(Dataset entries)
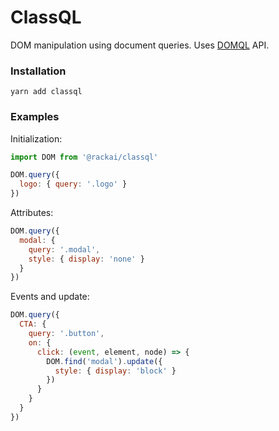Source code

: # ClassQL
DOM manipulation using document queries. Uses [DOMQL](https://github.com/rackai/domql) API.

### Installation
```
yarn add classql
```

### Examples

Initialization: 

```javascript
import DOM from '@rackai/classql'

DOM.query({
  logo: { query: '.logo' }
})
```

Attributes:
```javascript
DOM.query({
  modal: {
    query: '.modal',
    style: { display: 'none' }
  }
})
```

Events and update:
```javascript
DOM.query({
  CTA: {
    query: '.button',
    on: {
      click: (event, element, node) => {
        DOM.find('modal').update({
          style: { display: 'block' }
        })
      }
    }
  }
})
```
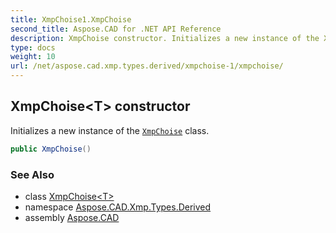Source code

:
 ```yaml
---
title: XmpChoise1.XmpChoise
second_title: Aspose.CAD for .NET API Reference
description: XmpChoise constructor. Initializes a new instance of the XmpChoise class
type: docs
weight: 10
url: /net/aspose.cad.xmp.types.derived/xmpchoise-1/xmpchoise/
---
```

## XmpChoise&lt;T&gt; constructor

Initializes a new instance of the [`XmpChoise`](../) class.

```csharp
public XmpChoise()
```

### See Also

* class [XmpChoise&lt;T&gt;](../)
* namespace [Aspose.CAD.Xmp.Types.Derived](../../xmpchoise-1/)
* assembly [Aspose.CAD](../../../)


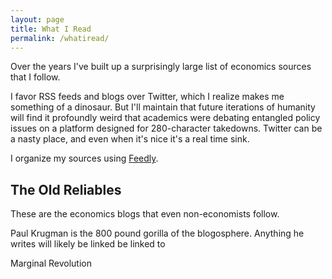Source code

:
 ```yaml
---
layout: page
title: What I Read
permalink: /whatiread/
---
```


Over the years I've built up a surprisingly large list of economics sources that I follow.

I favor RSS feeds and blogs over Twitter, which I realize makes me something of a dinosaur. But I'll maintain that future iterations of humanity will find it profoundly weird that academics were debating entangled policy issues on a platform designed for 280-character takedowns. Twitter can be a nasty place, and even when it's nice it's a real time sink. 

I organize my sources using [Feedly](https://feedly.com/i/welcome).

## The Old Reliables

These are the economics blogs that even non-economists follow. 

Paul Krugman is the 800 pound gorilla of the blogosphere. Anything he writes will likely be linked be linked to 

Marginal Revolution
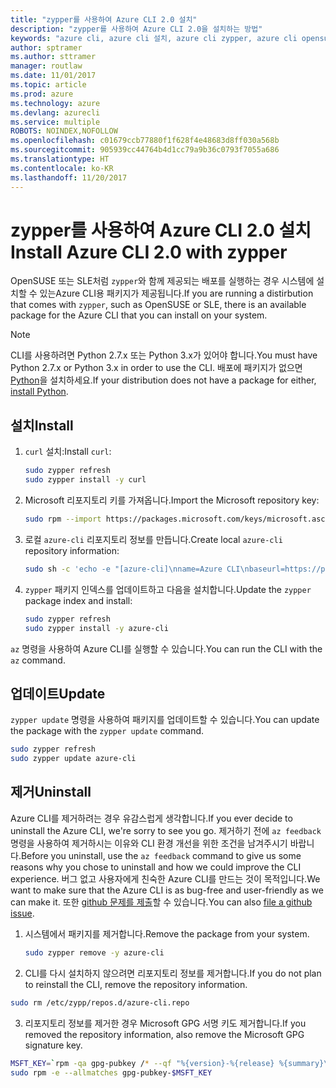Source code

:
 ```yaml
---
title: "zypper를 사용하여 Azure CLI 2.0 설치"
description: "zypper를 사용하여 Azure CLI 2.0을 설치하는 방법"
keywords: "azure cli, azure cli 설치, azure cli zypper, azure cli opensuse, azure cli sle"
author: sptramer
ms.author: sttramer
manager: routlaw
ms.date: 11/01/2017
ms.topic: article
ms.prod: azure
ms.technology: azure
ms.devlang: azurecli
ms.service: multiple
ROBOTS: NOINDEX,NOFOLLOW
ms.openlocfilehash: c01679ccb77880f1f628f4e48683d8ff030a568b
ms.sourcegitcommit: 905939cc44764b4d1cc79a9b36c0793f7055a686
ms.translationtype: HT
ms.contentlocale: ko-KR
ms.lasthandoff: 11/20/2017
---
```

# <a name="install-azure-cli-20-with-zypper"></a><span data-ttu-id="dfc56-104">zypper를 사용하여 Azure CLI 2.0 설치</span><span class="sxs-lookup"><span data-stu-id="dfc56-104">Install Azure CLI 2.0 with zypper</span></span>

<span data-ttu-id="dfc56-105">OpenSUSE 또는 SLE처럼 `zypper`와 함께 제공되는 배포를 실행하는 경우 시스템에 설치할 수 있는Azure CLI용 패키지가 제공됩니다.</span><span class="sxs-lookup"><span data-stu-id="dfc56-105">If you are running a distirbution that comes with `zypper`, such as OpenSUSE or SLE, there is an available package for the Azure CLI that you can install on your system.</span></span>

> [!NOTE]
> <span data-ttu-id="dfc56-106">CLI를 사용하려면 Python 2.7.x 또는 Python 3.x가 있어야 합니다.</span><span class="sxs-lookup"><span data-stu-id="dfc56-106">You must have Python 2.7.x or Python 3.x in order to use the CLI.</span></span> <span data-ttu-id="dfc56-107">배포에 패키지가 없으면 [Python](https://www.python.org/downloads/)을 설치하세요.</span><span class="sxs-lookup"><span data-stu-id="dfc56-107">If your distribution does not have a package for either, [install Python](https://www.python.org/downloads/).</span></span>

## <a name="install"></a><span data-ttu-id="dfc56-108">설치</span><span class="sxs-lookup"><span data-stu-id="dfc56-108">Install</span></span> 

1. <span data-ttu-id="dfc56-109">`curl` 설치:</span><span class="sxs-lookup"><span data-stu-id="dfc56-109">Install `curl`:</span></span>

   ```bash
   sudo zypper refresh
   sudo zypper install -y curl
   ```

2. <span data-ttu-id="dfc56-110">Microsoft 리포지토리 키를 가져옵니다.</span><span class="sxs-lookup"><span data-stu-id="dfc56-110">Import the Microsoft repository key:</span></span>

   ```bash
   sudo rpm --import https://packages.microsoft.com/keys/microsoft.asc
   ```

3. <span data-ttu-id="dfc56-111">로컬 `azure-cli` 리포지토리 정보를 만듭니다.</span><span class="sxs-lookup"><span data-stu-id="dfc56-111">Create local `azure-cli` repository information:</span></span>

   ```bash
   sudo sh -c 'echo -e "[azure-cli]\nname=Azure CLI\nbaseurl=https://packages.microsoft.com/yumrepos/azure-cli\nenabled=1\ntype=rpm-md\ngpgcheck=1\ngpgkey=https://packages.microsoft.com/keys/microsoft.asc" > /etc/zypp/repos.d/azure-cli.repo'
   ```

4. <span data-ttu-id="dfc56-112">`zypper` 패키지 인덱스를 업데이트하고 다음을 설치합니다.</span><span class="sxs-lookup"><span data-stu-id="dfc56-112">Update the `zypper` package index and install:</span></span>

   ```bash
   sudo zypper refresh
   sudo zypper install -y azure-cli
   ```

<span data-ttu-id="dfc56-113">`az` 명령을 사용하여 Azure CLI를 실행할 수 있습니다.</span><span class="sxs-lookup"><span data-stu-id="dfc56-113">You can run the CLI with the `az` command.</span></span>

## <a name="update"></a><span data-ttu-id="dfc56-114">업데이트</span><span class="sxs-lookup"><span data-stu-id="dfc56-114">Update</span></span>

<span data-ttu-id="dfc56-115">`zypper update` 명령을 사용하여 패키지를 업데이트할 수 있습니다.</span><span class="sxs-lookup"><span data-stu-id="dfc56-115">You can update the package with the `zypper update` command.</span></span>

```bash
sudo zypper refresh
sudo zypper update azure-cli
```

## <a name="uninstall"></a><span data-ttu-id="dfc56-116">제거</span><span class="sxs-lookup"><span data-stu-id="dfc56-116">Uninstall</span></span>

<span data-ttu-id="dfc56-117">Azure CLI를 제거하려는 경우 유감스럽게 생각합니다.</span><span class="sxs-lookup"><span data-stu-id="dfc56-117">If you ever decide to uninstall the Azure CLI, we're sorry to see you go.</span></span> <span data-ttu-id="dfc56-118">제거하기 전에 `az feedback` 명령을 사용하여 제거하시는 이유와 CLI 환경 개선을 위한 조건을 남겨주시기 바랍니다.</span><span class="sxs-lookup"><span data-stu-id="dfc56-118">Before you uninstall, use the `az feedback` command to give us some reasons why you chose to uninstall and how we could improve the CLI experience.</span></span> <span data-ttu-id="dfc56-119">버그 없고 사용자에게 친숙한 Azure CLI를 만드는 것이 목적입니다.</span><span class="sxs-lookup"><span data-stu-id="dfc56-119">We want to make sure that the Azure CLI is as bug-free and user-friendly as we can make it.</span></span> <span data-ttu-id="dfc56-120">또한 [github 문제를 제출](https://github.com/Azure/azure-cli/issues)할 수 있습니다.</span><span class="sxs-lookup"><span data-stu-id="dfc56-120">You can also [file a github issue](https://github.com/Azure/azure-cli/issues).</span></span>

1. <span data-ttu-id="dfc56-121">시스템에서 패키지를 제거합니다.</span><span class="sxs-lookup"><span data-stu-id="dfc56-121">Remove the package from your system.</span></span>

    ```bash
    sudo zypper remove -y azure-cli
    ```

2. <span data-ttu-id="dfc56-122">CLI를 다시 설치하지 않으려면 리포지토리 정보를 제거합니다.</span><span class="sxs-lookup"><span data-stu-id="dfc56-122">If you do not plan to reinstall the CLI, remove the repository information.</span></span>

  ```bash
  sudo rm /etc/zypp/repos.d/azure-cli.repo
  ```

3. <span data-ttu-id="dfc56-123">리포지토리 정보를 제거한 경우 Microsoft GPG 서명 키도 제거합니다.</span><span class="sxs-lookup"><span data-stu-id="dfc56-123">If you removed the repository information, also remove the Microsoft GPG signature key.</span></span>

  ```bash
  MSFT_KEY=`rpm -qa gpg-pubkey /* --qf "%{version}-%{release} %{summary}\n" | grep Microsoft | awk '{print $1}'`
  sudo rpm -e --allmatches gpg-pubkey-$MSFT_KEY
  ```

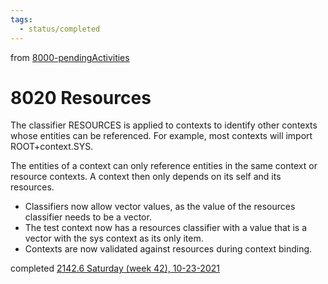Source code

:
 ```yaml
---
tags:
  - status/completed
---
```

from [8000-pendingActivities](8000-pendingActivities.md)
# 8020 Resources
The classifier RESOURCES is applied to contexts to identify other contexts whose entities can be referenced. For example, most contexts will import ROOT+context.SYS.

The entities of a context can only reference entities in the same context or resource contexts. A context then only depends on its self and its resources.

- Classifiers now allow vector values, as the value of the resources classifier needs to be a vector.
- The test context now has a resources classifier with a value that is a vector with the sys context as its only item.
- Contexts are now validated against resources during context binding.

completed [2142.6 Saturday (week 42), 10-23-2021](2142.6%20Saturday%20(week%2042),%2010-23-2021.md)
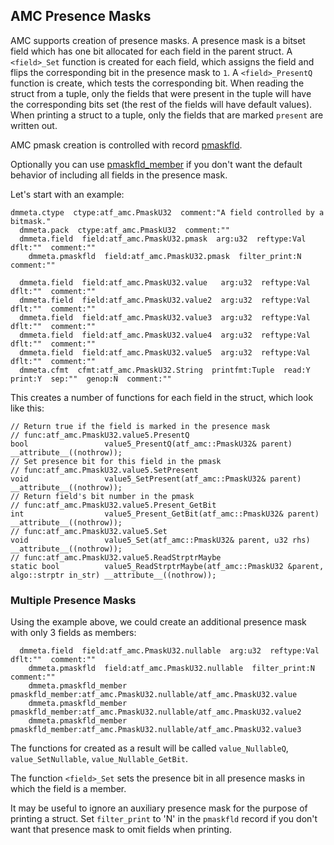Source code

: ## AMC Presence Masks
<a href="#amc-presence-masks"></a>
AMC supports creation of presence masks. A presence mask is a bitset field
which has one bit allocated for each field in the parent struct. A `<field>_Set` function
is created for each field, which assigns the field and flips the corresponding bit in the
presence mask to `1`. A `<field>_PresentQ` function is create, which tests the corresponding bit.
When reading the struct from a tuple, only the fields that were present in the tuple
will have the corresponding bits set (the rest of the fields will have default values).
When printing a struct to a tuple, only the fields that are marked `present` are written out.

AMC pmask creation is controlled with record
[pmaskfld](/txt/ssimdb/dmmeta/pmaskfld.md).

Optionally you can use [pmaskfld_member](/txt/ssimdb/dmmeta/pmaskfld_member.md)
if you don't want the default behavior of including all fields in the presence mask.

Let's start with an example:

```
dmmeta.ctype  ctype:atf_amc.PmaskU32  comment:"A field controlled by a bitmask."
  dmmeta.pack  ctype:atf_amc.PmaskU32  comment:""
  dmmeta.field  field:atf_amc.PmaskU32.pmask  arg:u32  reftype:Val  dflt:""  comment:""
    dmmeta.pmaskfld  field:atf_amc.PmaskU32.pmask  filter_print:N  comment:""

  dmmeta.field  field:atf_amc.PmaskU32.value   arg:u32  reftype:Val  dflt:""  comment:""
  dmmeta.field  field:atf_amc.PmaskU32.value2  arg:u32  reftype:Val  dflt:""  comment:""
  dmmeta.field  field:atf_amc.PmaskU32.value3  arg:u32  reftype:Val  dflt:""  comment:""
  dmmeta.field  field:atf_amc.PmaskU32.value4  arg:u32  reftype:Val  dflt:""  comment:""
  dmmeta.field  field:atf_amc.PmaskU32.value5  arg:u32  reftype:Val  dflt:""  comment:""
  dmmeta.cfmt  cfmt:atf_amc.PmaskU32.String  printfmt:Tuple  read:Y  print:Y  sep:""  genop:N  comment:""
```

This creates a number of functions for each field in the struct, which look like this:

```
// Return true if the field is marked in the presence mask
// func:atf_amc.PmaskU32.value5.PresentQ
bool                 value5_PresentQ(atf_amc::PmaskU32& parent) __attribute__((nothrow));
// Set presence bit for this field in the pmask
// func:atf_amc.PmaskU32.value5.SetPresent
void                 value5_SetPresent(atf_amc::PmaskU32& parent) __attribute__((nothrow));
// Return field's bit number in the pmask
// func:atf_amc.PmaskU32.value5.Present_GetBit
int                  value5_Present_GetBit(atf_amc::PmaskU32& parent) __attribute__((nothrow));
// func:atf_amc.PmaskU32.value5.Set
void                 value5_Set(atf_amc::PmaskU32& parent, u32 rhs) __attribute__((nothrow));
// func:atf_amc.PmaskU32.value5.ReadStrptrMaybe
static bool          value5_ReadStrptrMaybe(atf_amc::PmaskU32 &parent, algo::strptr in_str) __attribute__((nothrow));
```

### Multiple Presence Masks
<a href="#multiple-presence-masks"></a>
Using the example above, we could create an additional presence mask with only 3 fields
as members:

```
  dmmeta.field  field:atf_amc.PmaskU32.nullable  arg:u32  reftype:Val  dflt:""  comment:""
    dmmeta.pmaskfld  field:atf_amc.PmaskU32.nullable  filter_print:N  comment:""
    dmmeta.pmaskfld_member pmaskfld_member:atf_amc.PmaskU32.nullable/atf_amc.PmaskU32.value
    dmmeta.pmaskfld_member pmaskfld_member:atf_amc.PmaskU32.nullable/atf_amc.PmaskU32.value2
    dmmeta.pmaskfld_member pmaskfld_member:atf_amc.PmaskU32.nullable/atf_amc.PmaskU32.value3
```

The functions for created as a result will be called `value_NullableQ`, `value_SetNullable`,
`value_Nullable_GetBit`.

The function `<field>_Set` sets the presence bit in all presence masks in which the field is a member.

It may be useful to ignore an auxiliary presence mask for the purpose of printing a struct.
Set `filter_print` to 'N' in the `pmaskfld` record if you don't want that presence
mask to omit fields when printing.

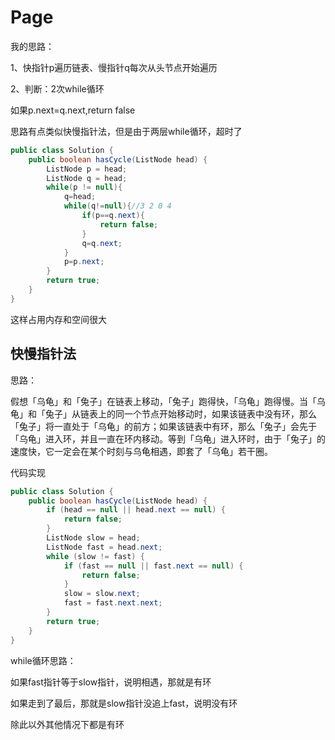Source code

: # Page

我的思路：

1、快指针p遍历链表、慢指针q每次从头节点开始遍历

2、判断：2次while循环

如果p.next=q.next,return false

思路有点类似快慢指针法，但是由于两层while循环，超时了

```java
public class Solution {
    public boolean hasCycle(ListNode head) {
        ListNode p = head;
        ListNode q = head;
        while(p != null){
            q=head;
            while(q!=null){//3 2 0 4
                if(p==q.next){
                    return false;
                }
                q=q.next;
            }
            p=p.next;
        }
        return true;
    }
}
```

这样占用内存和空间很大



## 快慢指针法

思路：

假想「乌龟」和「兔子」在链表上移动，「兔子」跑得快，「乌龟」跑得慢。当「乌龟」和「兔子」从链表上的同一个节点开始移动时，如果该链表中没有环，那么「兔子」将一直处于「乌龟」的前方；如果该链表中有环，那么「兔子」会先于「乌龟」进入环，并且一直在环内移动。等到「乌龟」进入环时，由于「兔子」的速度快，它一定会在某个时刻与乌龟相遇，即套了「乌龟」若干圈。

代码实现

```java
public class Solution {
    public boolean hasCycle(ListNode head) {
        if (head == null || head.next == null) {
            return false;
        }
        ListNode slow = head;
        ListNode fast = head.next;
        while (slow != fast) {
            if (fast == null || fast.next == null) {
                return false;
            }
            slow = slow.next;
            fast = fast.next.next;
        }
        return true;
    }
}

```

while循环思路：

如果fast指针等于slow指针，说明相遇，那就是有环

如果走到了最后，那就是slow指针没追上fast，说明没有环

除此以外其他情况下都是有环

* _What is needed_
Every line of the data that includes the word "ListNode" should be copied.

* _Response_
    public boolean hasCycle(ListNode head) {
        ListNode p = head;
        ListNode q = head;
    public boolean hasCycle(ListNode head) {
        ListNode slow = head;
        ListNode fast = head.next;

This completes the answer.